Model Architecture and Components
FUTO Swipe utilizes a three-tiered model architecture to balance universal applicability with high precision:
- Encoder Model: A universal, layout-agnostic, and language-agnostic model used for general swipe typing predictions. While versatile, it does not provide the highest level of accuracy.
- Decoder Model: A language-specific and layout-specific model that accounts for the peculiarities of a specific keyboard layout. Currently, a QWERTY English decoder is available, which provides the highest accuracy.
- ContextLM: A small language model trained on text data for a single language. It filters out nonsensical word predictions based on the preceding words in a sentence to improve overall quality.
When utilizing all three models with a beam width of 300, the system achieves an error rate below 1% (excluding out-of-vocabulary cases).
Dataset and Training
To train and evaluate these models, FUTO collected a dataset of over 1 million QWERTY English swipes. This data was gathered in August 2024 via voluntary user contributions on the swipe.futo.org domain, where participants swiped Wikipedia sentences word-by-word.
In March 2025, FUTO released this 1-million-swipe dataset under the MIT license on HuggingFace, providing a public resource for the development of swipe typing systems.
Performance and Resource Footprint
FUTO Swipe is designed for on-device execution with minimal latency and low hardware requirements:
- Parameter Count: The system consists of 1,364,271 active parameters and 2,494,767 total parameters. The ContextLM is the largest component at 1.5 million parameters (including 1.1 million for embeddings).

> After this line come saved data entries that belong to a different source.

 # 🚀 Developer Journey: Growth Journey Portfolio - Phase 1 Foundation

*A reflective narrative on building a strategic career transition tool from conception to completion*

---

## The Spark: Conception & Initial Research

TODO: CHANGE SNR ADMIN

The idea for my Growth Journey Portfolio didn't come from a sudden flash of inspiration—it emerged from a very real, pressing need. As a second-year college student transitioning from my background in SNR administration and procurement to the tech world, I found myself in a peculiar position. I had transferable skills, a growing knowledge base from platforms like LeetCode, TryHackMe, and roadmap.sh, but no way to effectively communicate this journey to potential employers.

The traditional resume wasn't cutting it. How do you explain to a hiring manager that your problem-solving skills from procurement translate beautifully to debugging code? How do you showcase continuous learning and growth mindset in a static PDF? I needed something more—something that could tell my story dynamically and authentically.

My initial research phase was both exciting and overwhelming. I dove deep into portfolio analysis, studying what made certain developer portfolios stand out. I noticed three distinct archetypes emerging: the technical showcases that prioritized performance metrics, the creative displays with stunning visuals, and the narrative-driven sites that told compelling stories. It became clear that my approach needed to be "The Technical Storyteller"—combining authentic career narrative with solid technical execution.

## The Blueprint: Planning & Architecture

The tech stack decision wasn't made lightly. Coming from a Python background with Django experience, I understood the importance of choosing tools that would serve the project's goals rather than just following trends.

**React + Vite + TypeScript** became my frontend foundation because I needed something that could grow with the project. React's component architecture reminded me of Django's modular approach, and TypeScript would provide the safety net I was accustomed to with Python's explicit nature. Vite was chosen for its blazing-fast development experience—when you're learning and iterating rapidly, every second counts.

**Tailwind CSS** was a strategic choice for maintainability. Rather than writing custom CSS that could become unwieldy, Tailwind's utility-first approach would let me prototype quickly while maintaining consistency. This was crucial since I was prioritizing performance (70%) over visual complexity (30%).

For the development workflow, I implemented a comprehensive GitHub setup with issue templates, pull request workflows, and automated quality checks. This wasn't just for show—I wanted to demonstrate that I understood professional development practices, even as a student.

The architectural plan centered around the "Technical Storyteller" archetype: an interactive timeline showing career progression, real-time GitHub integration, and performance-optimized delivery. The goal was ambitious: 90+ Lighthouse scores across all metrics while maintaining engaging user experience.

- Hardware Efficiency: The models are small enough to run in milliseconds on low-end devices. The training process was highly efficient, requiring no more than a single workstation GPU.
Implementation and Integration
To convert raw swipe paths into word predictions, FUTO provides the swipe-library, a C++ library that handles inference, decoding, and dictionary-constrained beam search.
Licensing and Availability
- Models: Available under the FUTO Model License (requires attribution to end-users).
- Inference Library: Released under the GPL license.
- Dataset: Available under the MIT license on HuggingFace.